Today, we tackle myths related to domestic beer and major ad campaigns.

Bud, Miller, and Coors Are Domestic Beer

Ryan: Now, there is a little bit of truth to this statement; those aforementioned beers are made in the U.S., but that’s where the truth ends. Domestic is a simple word to define when applying it to beer: It basically means that if you live in a country and the beer is made in said country, then that beer is a domestic beer.

Scott: What’s really funny about this is that the big, famous “domestic” beers may still having brewing facilities in the U.S., but the companies that own them are all based in other countries. The makers of Bud, for example, are based in Belgium. So they aren’t really domestic beers in that sense. Although, as I said, if you buy a Bud in America, that beer was probably made on American soil. So, technically … they are sorta domestic.

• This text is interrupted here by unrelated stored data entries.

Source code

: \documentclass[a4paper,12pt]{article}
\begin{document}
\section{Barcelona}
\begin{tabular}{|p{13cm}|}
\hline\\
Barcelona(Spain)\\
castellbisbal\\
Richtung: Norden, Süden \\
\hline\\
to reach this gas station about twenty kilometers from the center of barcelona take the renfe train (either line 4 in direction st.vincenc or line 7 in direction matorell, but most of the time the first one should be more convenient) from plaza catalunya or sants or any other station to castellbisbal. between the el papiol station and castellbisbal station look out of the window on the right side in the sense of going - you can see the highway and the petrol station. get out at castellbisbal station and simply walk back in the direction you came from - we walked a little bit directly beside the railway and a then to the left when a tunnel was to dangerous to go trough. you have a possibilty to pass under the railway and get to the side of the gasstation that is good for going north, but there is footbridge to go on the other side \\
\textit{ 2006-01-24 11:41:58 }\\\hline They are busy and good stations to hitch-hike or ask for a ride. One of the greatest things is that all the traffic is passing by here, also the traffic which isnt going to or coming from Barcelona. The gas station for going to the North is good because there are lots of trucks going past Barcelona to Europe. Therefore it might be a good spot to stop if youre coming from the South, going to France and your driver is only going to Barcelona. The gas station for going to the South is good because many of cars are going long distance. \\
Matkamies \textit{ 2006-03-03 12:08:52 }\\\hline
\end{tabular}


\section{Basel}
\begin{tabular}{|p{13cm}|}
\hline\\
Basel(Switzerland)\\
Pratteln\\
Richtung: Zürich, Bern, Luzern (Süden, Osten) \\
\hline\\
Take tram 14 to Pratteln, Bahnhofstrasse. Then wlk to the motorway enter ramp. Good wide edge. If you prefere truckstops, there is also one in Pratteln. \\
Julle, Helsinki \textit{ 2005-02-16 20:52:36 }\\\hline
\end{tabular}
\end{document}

Ryan: Yeah. So in America you have BudMillerCoors (that mass produced and over commercialized hydra), but you also have Deschutes, New Belgium, O’dell, Dogfish Head and countless others.

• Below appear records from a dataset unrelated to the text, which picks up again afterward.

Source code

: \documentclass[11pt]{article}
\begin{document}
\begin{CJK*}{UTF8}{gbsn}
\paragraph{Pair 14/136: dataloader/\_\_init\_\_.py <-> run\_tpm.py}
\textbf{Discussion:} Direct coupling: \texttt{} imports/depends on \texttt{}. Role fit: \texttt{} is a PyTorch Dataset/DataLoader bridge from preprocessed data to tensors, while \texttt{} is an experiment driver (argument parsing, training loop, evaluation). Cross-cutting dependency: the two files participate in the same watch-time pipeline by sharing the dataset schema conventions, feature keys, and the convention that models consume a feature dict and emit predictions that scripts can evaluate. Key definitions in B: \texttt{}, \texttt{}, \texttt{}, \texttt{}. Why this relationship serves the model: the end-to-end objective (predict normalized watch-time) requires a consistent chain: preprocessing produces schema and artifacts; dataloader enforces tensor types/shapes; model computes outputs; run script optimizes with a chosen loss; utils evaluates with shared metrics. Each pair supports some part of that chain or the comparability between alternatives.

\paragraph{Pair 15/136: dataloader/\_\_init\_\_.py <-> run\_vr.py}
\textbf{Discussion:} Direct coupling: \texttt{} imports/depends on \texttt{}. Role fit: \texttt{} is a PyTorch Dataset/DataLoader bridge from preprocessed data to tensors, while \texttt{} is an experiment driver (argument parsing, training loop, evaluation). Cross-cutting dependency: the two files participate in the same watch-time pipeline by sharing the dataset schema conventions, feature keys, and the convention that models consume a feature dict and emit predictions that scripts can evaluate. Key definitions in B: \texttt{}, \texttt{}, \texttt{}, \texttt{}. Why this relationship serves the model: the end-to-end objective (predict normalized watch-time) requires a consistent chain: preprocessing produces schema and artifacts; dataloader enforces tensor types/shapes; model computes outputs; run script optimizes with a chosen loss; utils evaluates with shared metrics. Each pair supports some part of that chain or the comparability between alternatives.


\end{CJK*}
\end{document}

Scott: So, so many others. American craft beer is domestic if you drink it in America. But sometimes brewers will create beers influenced by beers from other countries, so I guess I can understand the confusion. Allagash, for instance, is a brewery in Portland, Maine, that only brews Belgian-style beers.

Ryan: But if a beer is shipped here from another country, then it is imported. Now, if you went across the pond and had a bottle of Old Speckled Hen, you’d be drinking a British domestic and Bud Light would be imported. Simply put, the term “domestic” is relative to where the beer is made and where you happen to be drinking it. So that wooden floor in that Trappist monastery in Belgium is just as local to Belgian drinkers as that sticky concrete floor in that dive bar in Phoenix. It’s all relative … my dear Watson.

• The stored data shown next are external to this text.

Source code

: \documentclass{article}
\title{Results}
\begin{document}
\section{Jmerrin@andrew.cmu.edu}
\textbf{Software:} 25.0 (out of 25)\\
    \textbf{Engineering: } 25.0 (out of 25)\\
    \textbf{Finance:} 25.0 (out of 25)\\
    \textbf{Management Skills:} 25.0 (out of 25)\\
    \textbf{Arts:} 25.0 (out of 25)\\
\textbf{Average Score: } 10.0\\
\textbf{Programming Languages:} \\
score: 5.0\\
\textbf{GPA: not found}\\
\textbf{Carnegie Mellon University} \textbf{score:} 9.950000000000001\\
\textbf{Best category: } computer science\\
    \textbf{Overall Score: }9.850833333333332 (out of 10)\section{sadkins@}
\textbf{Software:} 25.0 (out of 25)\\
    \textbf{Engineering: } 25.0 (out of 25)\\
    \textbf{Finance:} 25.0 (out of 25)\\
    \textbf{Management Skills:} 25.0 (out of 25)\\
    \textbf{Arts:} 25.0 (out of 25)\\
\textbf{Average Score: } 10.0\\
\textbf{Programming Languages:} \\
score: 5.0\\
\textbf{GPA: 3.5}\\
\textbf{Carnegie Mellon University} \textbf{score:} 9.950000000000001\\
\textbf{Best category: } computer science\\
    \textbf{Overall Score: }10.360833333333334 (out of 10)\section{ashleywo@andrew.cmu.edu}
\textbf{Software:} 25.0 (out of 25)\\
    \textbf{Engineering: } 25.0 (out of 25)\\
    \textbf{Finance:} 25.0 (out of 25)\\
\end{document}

Scott: Are you drinking as we write these?

Ryan: *hic*

Beer Commercials Never Lie

Scott: All right, let’s list some crazy crap we’ve seen in beer commercials. First of all, I don’t really have anything against these big beers. I have no qualms with drinking ’em on occasion. But they sure do have some dumb-ass ad campaigns. I’ll start with Coors, which has built an entire marketing campaign around the idea that they can somehow make their beer colder than other liquids. Hey, Coors, have you met my friend, physics? Oh, and your beer is “frost brewed”? Well, if you’re talking about fermenting the beers at near-freezing temperatures, that’s simply how the lagering process works. Most beer isn’t supposed to be drunk at arctic temperatures anyway — unless you don’t want to actually taste it, of course.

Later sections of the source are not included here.